= Beginning of Section =

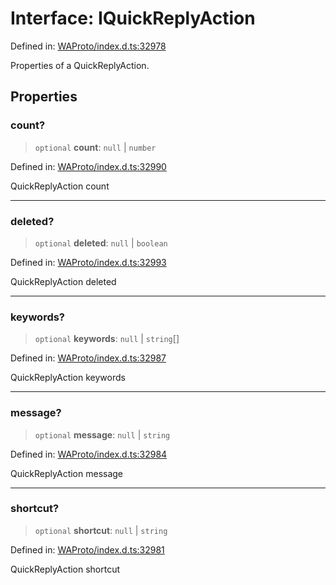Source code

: # Interface: IQuickReplyAction

Defined in: [WAProto/index.d.ts:32978](https://github.com/Riders004/Tv/blob/3d6aaf6f3efb499dc9d0ca82bb24083bb45a8478/WAProto/index.d.ts#L32978)

Properties of a QuickReplyAction.

## Properties

### count?

> `optional` **count**: `null` \| `number`

Defined in: [WAProto/index.d.ts:32990](https://github.com/Riders004/Tv/blob/3d6aaf6f3efb499dc9d0ca82bb24083bb45a8478/WAProto/index.d.ts#L32990)

QuickReplyAction count

***

### deleted?

> `optional` **deleted**: `null` \| `boolean`

Defined in: [WAProto/index.d.ts:32993](https://github.com/Riders004/Tv/blob/3d6aaf6f3efb499dc9d0ca82bb24083bb45a8478/WAProto/index.d.ts#L32993)

QuickReplyAction deleted

***

### keywords?

> `optional` **keywords**: `null` \| `string`[]

Defined in: [WAProto/index.d.ts:32987](https://github.com/Riders004/Tv/blob/3d6aaf6f3efb499dc9d0ca82bb24083bb45a8478/WAProto/index.d.ts#L32987)

QuickReplyAction keywords

***

### message?

> `optional` **message**: `null` \| `string`

Defined in: [WAProto/index.d.ts:32984](https://github.com/Riders004/Tv/blob/3d6aaf6f3efb499dc9d0ca82bb24083bb45a8478/WAProto/index.d.ts#L32984)

QuickReplyAction message

***

### shortcut?

> `optional` **shortcut**: `null` \| `string`

Defined in: [WAProto/index.d.ts:32981](https://github.com/Riders004/Tv/blob/3d6aaf6f3efb499dc9d0ca82bb24083bb45a8478/WAProto/index.d.ts#L32981)

QuickReplyAction shortcut
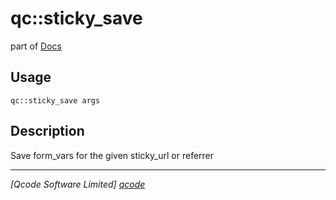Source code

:qc::sticky_save
===============

part of [Docs](.)

Usage
-----
`qc::sticky_save args`

Description
-----------
Save form_vars for the given sticky_url or referrer

----------------------------------
*[Qcode Software Limited] [qcode]*

[qcode]: www.qcode.co.uk "Qcode Software"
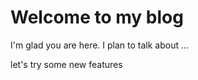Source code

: # Welcome to my blog

I'm glad you are here. I plan to talk about ...


let's try some new features
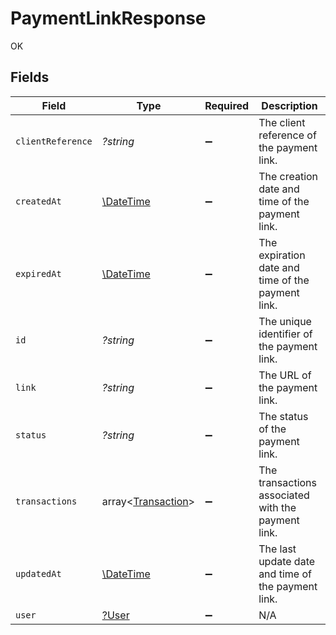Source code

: # PaymentLinkResponse

OK


## Fields

| Field                                                         | Type                                                          | Required                                                      | Description                                                   |
| ------------------------------------------------------------- | ------------------------------------------------------------- | ------------------------------------------------------------- | ------------------------------------------------------------- |
| `clientReference`                                             | *?string*                                                     | :heavy_minus_sign:                                            | The client reference of the payment link.                     |
| `createdAt`                                                   | [\DateTime](https://www.php.net/manual/en/class.datetime.php) | :heavy_minus_sign:                                            | The creation date and time of the payment link.               |
| `expiredAt`                                                   | [\DateTime](https://www.php.net/manual/en/class.datetime.php) | :heavy_minus_sign:                                            | The expiration date and time of the payment link.             |
| `id`                                                          | *?string*                                                     | :heavy_minus_sign:                                            | The unique identifier of the payment link.                    |
| `link`                                                        | *?string*                                                     | :heavy_minus_sign:                                            | The URL of the payment link.                                  |
| `status`                                                      | *?string*                                                     | :heavy_minus_sign:                                            | The status of the payment link.                               |
| `transactions`                                                | array<[Transaction](../../models/shared/Transaction.md)>      | :heavy_minus_sign:                                            | The transactions associated with the payment link.            |
| `updatedAt`                                                   | [\DateTime](https://www.php.net/manual/en/class.datetime.php) | :heavy_minus_sign:                                            | The last update date and time of the payment link.            |
| `user`                                                        | [?User](../../models/shared/User.md)                          | :heavy_minus_sign:                                            | N/A                                                           |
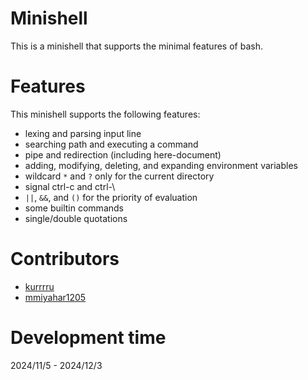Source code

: # Minishell
This is a minishell that supports the minimal features of bash.

# Features
This minishell supports the following features:
- lexing and parsing input line
- searching path and executing a command
- pipe and redirection (including here-document)
- adding, modifying, deleting, and expanding environment variables
- wildcard `*` and `?` only for the current directory
- signal ctrl-c and ctrl-\
- `||`, `&&`, and `()` for the priority of evaluation
- some builtin commands
- single/double quotations

# Contributors
- [kurrrru](https://github.com/kurrrru/)
- [mmiyahar1205](https://github.com/mmiyahar1205)

# Development time
2024/11/5 - 2024/12/3





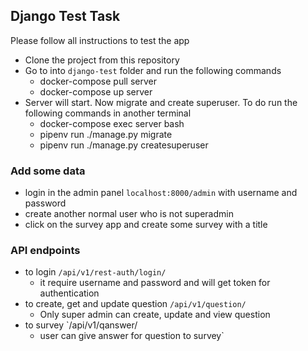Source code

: ## Django Test Task

Please follow all instructions to test the app

* Clone the project from this repository
* Go to into `django-test` folder and run the following commands
    * docker-compose pull server
    * docker-compose up server
* Server will start. Now migrate and create superuser. To do run the following commands in another terminal
    * docker-compose exec server bash
    * pipenv run ./manage.py migrate
    * pipenv run ./manage.py createsuperuser


### Add some data

* login in the admin panel `localhost:8000/admin` with username and password
* create another normal user who is not superadmin
* click on the survey app and create some survey with a title


### API endpoints

* to login `/api/v1/rest-auth/login/`
    * it require username and password and will get token for authentication
* to create, get and update question `/api/v1/question/`
    * Only super admin can create, update and view question
* to survey `/api/v1/qanswer/
    * user can give answer for question to survey`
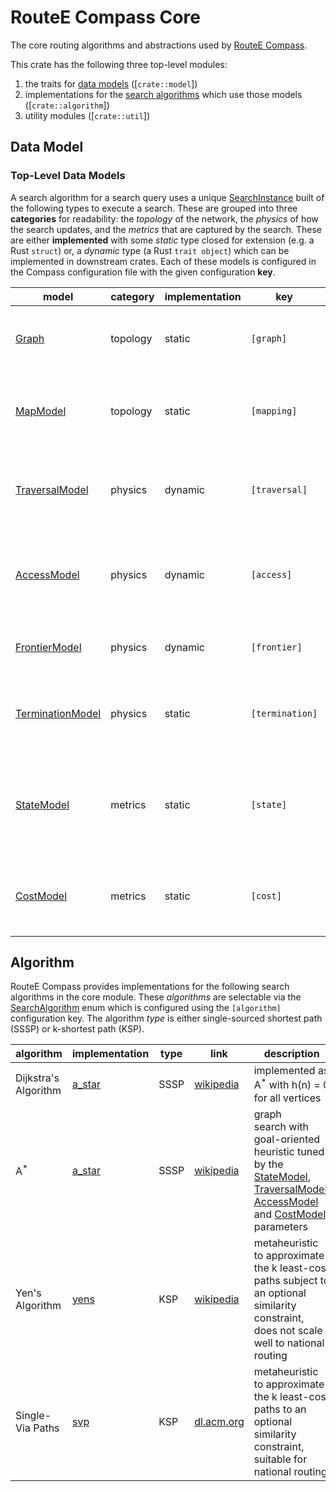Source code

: # RouteE Compass Core

The core routing algorithms and abstractions used by [RouteE Compass](https://docs.rs/routee-compass/).

This crate has the following three top-level modules: 
 1. the traits for [data models](#data-model) ([`crate::model`])
 2. implementations for the [search algorithms](#algorithm) which use those models ([`crate::algorithm`])
 3. utility modules ([`crate::util`])

## Data Model

### Top-Level Data Models

A search algorithm for a search query uses a unique [SearchInstance] built of the following types to execute a search. These are grouped into three **categories** for readability: the _topology_ of the network, the _physics_ of how the search updates, and the _metrics_ that are captured by the search. These are either **implemented** with some _static_ type closed for extension (e.g. a Rust `struct`) or, a _dynamic_ type (a Rust `trait object`) which can be implemented in downstream crates. Each of these models is configured in the Compass configuration file with the given configuration **key**.

model | category | implementation | key | description
--- | --- | --- | --- | ---
[Graph] | topology | static | `[graph]` | the road network topology as a vectorized adjacency list 
[MapModel] | topology | static | `[mapping]` | geospatial map matching and LineString reconstruction of routing results
[TraversalModel] | physics | dynamic | `[traversal]` | applies link traversal updates to search state (e.g., link travel time)
[AccessModel] | physics | dynamic | `[access]` | applies updates between link pairs to search state (e.g., turn delays)
[FrontierModel] | physics | dynamic | `[frontier]` | predicates for determining if a given link is traversable
[TerminationModel] | physics | static | `[termination]` | applies rules on compute resource utilization for each search instance
[StateModel] | metrics | static | `[state]` | mapping between domain-level state representation and the vectorized search state
[CostModel] | metrics | static | `[cost]` | maps search state to a cost scalar that is minimized by the search algorithm



## Algorithm

RouteE Compass provides implementations for the following search algorithms in the core module. These _algorithms_ are selectable via the [SearchAlgorithm] enum which is configured using the `[algorithm]` configuration key. The algorithm _type_ is either single-sourced shortest path (SSSP) or k-shortest path (KSP).

algorithm | implementation | type | link | description
--- | --- | --- | --- | ---
Dijkstra's Algorithm | [a_star] | SSSP | [wikipedia](https://en.wikipedia.org/wiki/Dijkstra%27s_algorithm) | implemented as A<sup>*</sup> with h(n) = 0 for all vertices
A<sup>*</sup> | [a_star] | SSSP | [wikipedia](https://en.wikipedia.org/wiki/A*_search_algorithm) | graph search with goal-oriented heuristic tuned by the [StateModel], [TraversalModel], [AccessModel] and [CostModel] parameters
Yen's Algorithm | [yens] | KSP | [wikipedia](https://en.wikipedia.org/wiki/Yen%27s_algorithm) | metaheuristic to approximate the k least-cost paths subject to an optional similarity constraint, does not scale well to national routing
Single-Via Paths | [svp] | KSP | [dl.acm.org](https://dl.acm.org/doi/pdf/10.1145/2444016.2444019) | metaheuristic to approximate the k least-cost paths to an optional similarity constraint, suitable for national routing

[Graph]: crate::model::network::Graph
[MapModel]: crate::model::map::MapModel
[TraversalModel]: crate::model::traversal::TraversalModel
[AccessModel]: crate::model::access::AccessModel
[FrontierModel]: crate::model::frontier::FrontierModel
[TerminationModel]: crate::model::termination::TerminationModel
[StateModel]: crate::model::state::StateModel
[CostModel]: crate::model::cost::CostModel
[SearchInstance]: crate::algorithm::search::SearchInstance
[SearchAlgorithm]: crate::algorithm::search::SearchAlgorithm
[a_star]: crate::algorithm::search::a_star
[yens]: crate::algorithm::search::ksp::yens
[svp]: crate::algorithm::search::ksp::svp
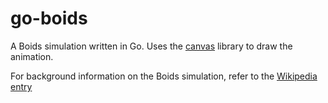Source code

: # go-boids

A Boids simulation written in Go. Uses the [canvas](https://github.com/h8gi/canvas) library to draw the animation.

For background information on the Boids simulation, refer to the [Wikipedia entry](https://en.wikipedia.org/wiki/Boids)
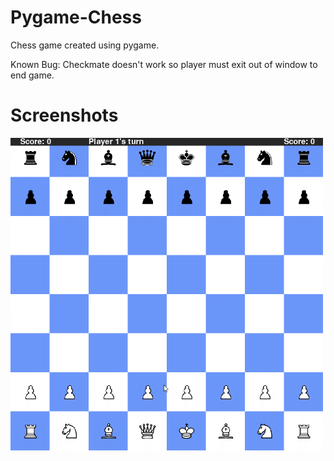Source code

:# Pygame-Chess
Chess game created using pygame.

Known Bug: Checkmate doesn't work so player must exit out of window to end game.

# Screenshots
<img src="images/chess.gif" width="500px"/>
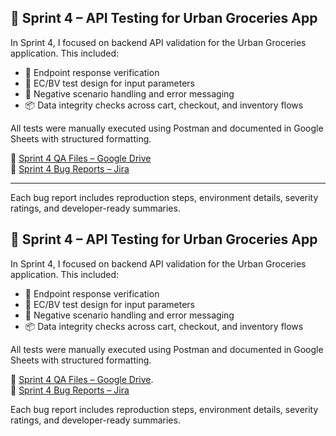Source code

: ## 🛒 Sprint 4 – API Testing for Urban Groceries App

In Sprint 4, I focused on backend API validation for the Urban Groceries application. This included:

- 🔄 Endpoint response verification  
- 🧪 EC/BV test design for input parameters  
- 🚫 Negative scenario handling and error messaging  
- 📦 Data integrity checks across cart, checkout, and inventory flows

All tests were manually executed using Postman and documented in Google Sheets with structured formatting.

📁 [Sprint 4 QA Files – Google Drive](https://docs.google.com/spreadsheets/d/1haLQdKVOXo9AX4Hqai_HtQI4sTnrFrYI1KfZ3UOhX6o/edit?usp=drive_link)    
🐞 [Sprint 4 Bug Reports – Jira](https://cristaquility.atlassian.net/jira/software/projects/TS4P/boards/67) 

---

Each bug report includes reproduction steps, environment details, severity ratings, and developer-ready summaries.

## 🛒 Sprint 4 – API Testing for Urban Groceries App

In Sprint 4, I focused on backend API validation for the Urban Groceries application. This included:

- 🔄 Endpoint response verification  
- 🧪 EC/BV test design for input parameters  
- 🚫 Negative scenario handling and error messaging  
- 📦 Data integrity checks across cart, checkout, and inventory flows

All tests were manually executed using Postman and documented in Google Sheets with structured formatting.

📁 [Sprint 4 QA Files – Google Drive](https://docs.google.com/spreadsheets/d/1haLQdKVOXo9AX4Hqai_HtQI4sTnrFrYI1KfZ3UOhX6o/edit?usp=drive_link).  
🐞 [Sprint 4 Bug Reports – Jira](https://cristaquility.atlassian.net/jira/software/projects/TS4P/boards/67) 


Each bug report includes reproduction steps, environment details, severity ratings, and developer-ready summaries.

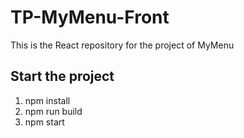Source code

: # TP-MyMenu-Front
This is the React repository for the project of MyMenu

## Start the project

1. npm install
2. npm run build
3. npm start
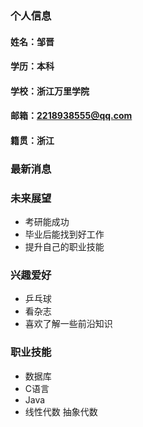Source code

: ### 个人信息
#### 姓名：邹晋
#### 学历：本科
#### 学校：浙江万里学院
#### 邮箱：2218938555@qq.com
#### 籍贯：浙江

### 最新消息

### 未来展望
- 考研能成功
- 毕业后能找到好工作
- 提升自己的职业技能

### 兴趣爱好
- 乒乓球
- 看杂志
- 喜欢了解一些前沿知识

### 职业技能
- 数据库
- C语言
- Java
- 线性代数 抽象代数


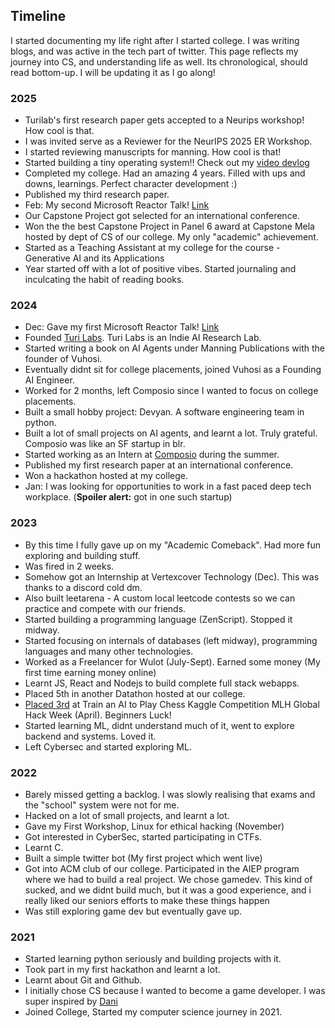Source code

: ## Timeline
I started documenting my life right after I started college. I was writing blogs, and was active in the tech part of twitter. This page reflects my journey into CS, and understanding life as well. Its chronological, should read bottom-up. I will be updating it as I go along!

### 2025
- Turilab's first research paper gets accepted to a Neurips workshop! How cool is that. 
- I was invited serve as a Reviewer for the NeurIPS 2025 ER Workshop. 
- I started reviewing manuscripts for manning. How cool is that!
- Started building a tiny operating system!! Check out my [video devlog](https://youtu.be/EX0qpBLK_4c?si=EvKkJSxGOlR4r6G9)
- Completed my college. Had an amazing 4 years. Filled with ups and downs, learnings. Perfect character development :)
- Published my third research paper.
- Feb: My second Microsoft Reactor Talk! [Link](https://www.youtube.com/live/Uuor1o809NY?si=wNf8Xd_y1KMe7YHN)
- Our Capstone Project got selected for an international conference.
- Won the the best Capstone Project in Panel 6 award at Capstone Mela hosted by dept of CS of our college. My only "academic" achievement.
- Started as a Teaching Assistant at my college for the course - Generative AI and its Applications
- Year started off with a lot of positive vibes. Started journaling and inculcating the habit of reading books.

### 2024
- Dec: Gave my first Microsoft Reactor Talk! [Link](https://www.youtube.com/live/Z8wIyqEUKyA?si=StWR4BeEv60ztMHd)
- Founded [Turi Labs](https://www.turilabs.tech). Turi Labs is an Indie AI Research Lab.
- Started writing a book on AI Agents under Manning Publications with the founder of Vuhosi.
- Eventually didnt sit for college placements, joined Vuhosi as a Founding AI Engineer.
- Worked for 2 months, left Composio since I wanted to focus on college placements. 
- Built a small hobby project: Devyan. A software engineering team in python.
- Built a lot of small projects on AI agents, and learnt a lot. Truly grateful. Composio was like an SF startup in blr.
- Started working as an Intern at [Composio](https://www.composio.dev/) during the summer.
- Published my first research paper at an international conference.
- Won a hackathon hosted at my college.
- Jan: I was looking for opportunities to work in a fast paced deep tech workplace. (**Spoiler alert:** got in one such startup) 

### 2023
- By this time I fully gave up on my "Academic Comeback". Had more fun exploring and building stuff.
- Was fired in 2 weeks.
- Somehow got an Internship at Vertexcover Technology (Dec). This was thanks to a discord cold dm.
- Also built leetarena - A custom local leetcode contests so we can practice and compete with our friends.
- Started building a programming language (ZenScript). Stopped it midway.
- Started focusing on internals of databases (left midway), programming languages and many other technologies.
- Worked as a Freelancer for Wulot (July-Sept). Earned some money (My first time earning money online)
- Learnt JS, React and Nodejs to build complete full stack webapps.
- Placed 5th in another Datathon hosted at our college.
- [Placed 3rd](https://x.com/yashwanthsai29/status/1655501543783944192) at Train an AI to Play Chess Kaggle Competition MLH Global Hack Week (April). Beginners Luck!
- Started learning ML, didnt understand much of it, went to explore backend and systems. Loved it.
- Left Cybersec and started exploring ML.

### 2022
- Barely missed getting a backlog. I was slowly realising that exams and the "school" system were not for me.
- Hacked on a lot of small projects, and learnt a lot.
- Gave my First Workshop, Linux for ethical hacking (November)
- Got interested in CyberSec, started participating in CTFs.
- Learnt C.
- Built a simple twitter bot (My first project which went live)
- Got into ACM club of our college. Participated in the AIEP program where we had to build a real project. We chose gamedev. This kind of sucked, and we didnt build much, but it was a good experience, and i really liked our seniors efforts to make these things happen
- Was still exploring game dev but eventually gave up.

### 2021
- Started learning python seriously and building projects with it. 
- Took part in my first hackathon and learnt a lot.
- Learnt about Git and Github.
- I initially chose CS because I wanted to become a game developer. I was super inspired by [Dani](https://www.youtube.com/@Danidev)
- Joined College, Started my computer science journey in 2021.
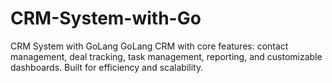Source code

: # CRM-System-with-Go
CRM System with GoLang 
GoLang CRM with core features: contact management, deal tracking, task management, reporting, and customizable dashboards. Built for efficiency and scalability.
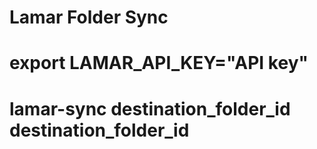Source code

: # Lamar Folder Sync

# export LAMAR_API_KEY="API key"
# lamar-sync destination_folder_id destination_folder_id
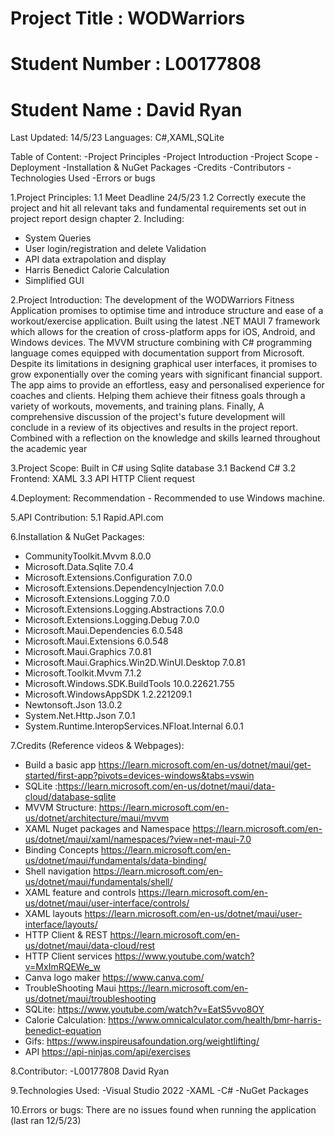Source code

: # Project Title :	WODWarriors
# Student Number :	L00177808
# Student Name :	David Ryan

Last Updated: 14/5/23
Languages: C#,XAML,SQLite

Table of Content:
-Project Principles
-Project Introduction 
-Project Scope
-Deployment
-Installation & NuGet Packages
-Credits
-Contributors
-Technologies Used
-Errors or bugs

1.Project Principles:
1.1 Meet Deadline 24/5/23
1.2 Correctly execute the project and hit all relevant taks and fundamental requirements set out in project report design chapter 2. Including:
- System Queries
- User login/registration and delete Validation
- API data extrapolation and display
- Harris Benedict Calorie Calculation
- Simplified GUI

2.Project Introduction:
The development of the WODWarriors Fitness Application promises to optimise time and introduce structure and ease of a workout/exercise application. Built using the latest .NET MAUI 7 framework which allows for the creation of cross-platform apps for iOS, Android, and Windows devices. The MVVM structure combining with C# programming language comes equipped with documentation support from Microsoft. Despite its limitations in designing graphical user interfaces, it promises to grow exponentially over the coming years with significant financial support.
The app aims to provide an effortless, easy and personalised experience for coaches and clients. Helping them achieve their fitness goals through a variety of workouts, movements, and training plans. 
Finally, A comprehensive discussion of the project's future development will conclude in a review of its objectives and results in the project report. Combined with a reflection on the knowledge and skills learned throughout the academic year

3.Project Scope:
Built in C# using Sqlite database
3.1 Backend C#
3.2 Frontend: XAML
3.3 API HTTP Client request

4.Deployment:
Recommendation - Recommended to use Windows machine.


5.API Contribution:
5.1 Rapid.API.com

 
6.Installation & NuGet Packages:
- CommunityToolkit.Mvvm 8.0.0
- Microsoft.Data.Sqlite 7.0.4
- Microsoft.Extensions.Configuration 7.0.0
- Microsoft.Extensions.DependencyInjection 7.0.0
- Microsoft.Extensions.Logging 7.0.0
- Microsoft.Extensions.Logging.Abstractions 7.0.0
- Microsoft.Extensions.Logging.Debug 7.0.0
- Microsoft.Maui.Dependencies 6.0.548
- Microsoft.Maui.Extensions 6.0.548
- Microsoft.Maui.Graphics 7.0.81
- Microsoft.Maui.Graphics.Win2D.WinUI.Desktop 7.0.81
- Microsoft.Toolkit.Mvvm 7.1.2
- Microsoft.Windows.SDK.BuildTools 10.0.22621.755
- Microsoft.WindowsAppSDK 1.2.221209.1
- Newtonsoft.Json 13.0.2
- System.Net.Http.Json 7.0.1
- System.Runtime.InteropServices.NFloat.Internal 6.0.1

7.Credits (Reference videos & Webpages):
- Build a basic app https://learn.microsoft.com/en-us/dotnet/maui/get-started/first-app?pivots=devices-windows&tabs=vswin
- SQLite :https://learn.microsoft.com/en-us/dotnet/maui/data-cloud/database-sqlite
- MVVM Structure: https://learn.microsoft.com/en-us/dotnet/architecture/maui/mvvm
- XAML Nuget packages and Namespace https://learn.microsoft.com/en-us/dotnet/maui/xaml/namespaces/?view=net-maui-7.0
- Binding Concepts https://learn.microsoft.com/en-us/dotnet/maui/fundamentals/data-binding/
- Shell navigation https://learn.microsoft.com/en-us/dotnet/maui/fundamentals/shell/
- XAML feature and controls https://learn.microsoft.com/en-us/dotnet/maui/user-interface/controls/
- XAML layouts https://learn.microsoft.com/en-us/dotnet/maui/user-interface/layouts/
- HTTP Client & REST https://learn.microsoft.com/en-us/dotnet/maui/data-cloud/rest
- HTTP Client services https://www.youtube.com/watch?v=MxImRQEWe_w
- Canva logo maker https://www.canva.com/
- TroubleShooting Maui https://learn.microsoft.com/en-us/dotnet/maui/troubleshooting
- SQLite: https://www.youtube.com/watch?v=EatS5vvo8OY
- Calorie Calculation: https://www.omnicalculator.com/health/bmr-harris-benedict-equation
- Gifs: https://www.inspireusafoundation.org/weightlifting/
- API https://api-ninjas.com/api/exercises

8.Contributor:
-L00177808 David Ryan

9.Technologies Used:
-Visual Studio 2022
-XAML
-C# 
-NuGet Packages

10.Errors or bugs:
There are no issues found when running the application (last ran 12/5/23)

= End of Section =

→ Assigned task
Where a line of the records has the string "Urban", return that line.

→ Finished exercise
: ## 🛒 Sprint 4 – API Testing for Urban Groceries App
In Sprint 4, I focused on backend API validation for the Urban Groceries application. This included:
## 🛒 Sprint 4 – API Testing for Urban Groceries App
In Sprint 4, I focused on backend API validation for the Urban Groceries application. This included:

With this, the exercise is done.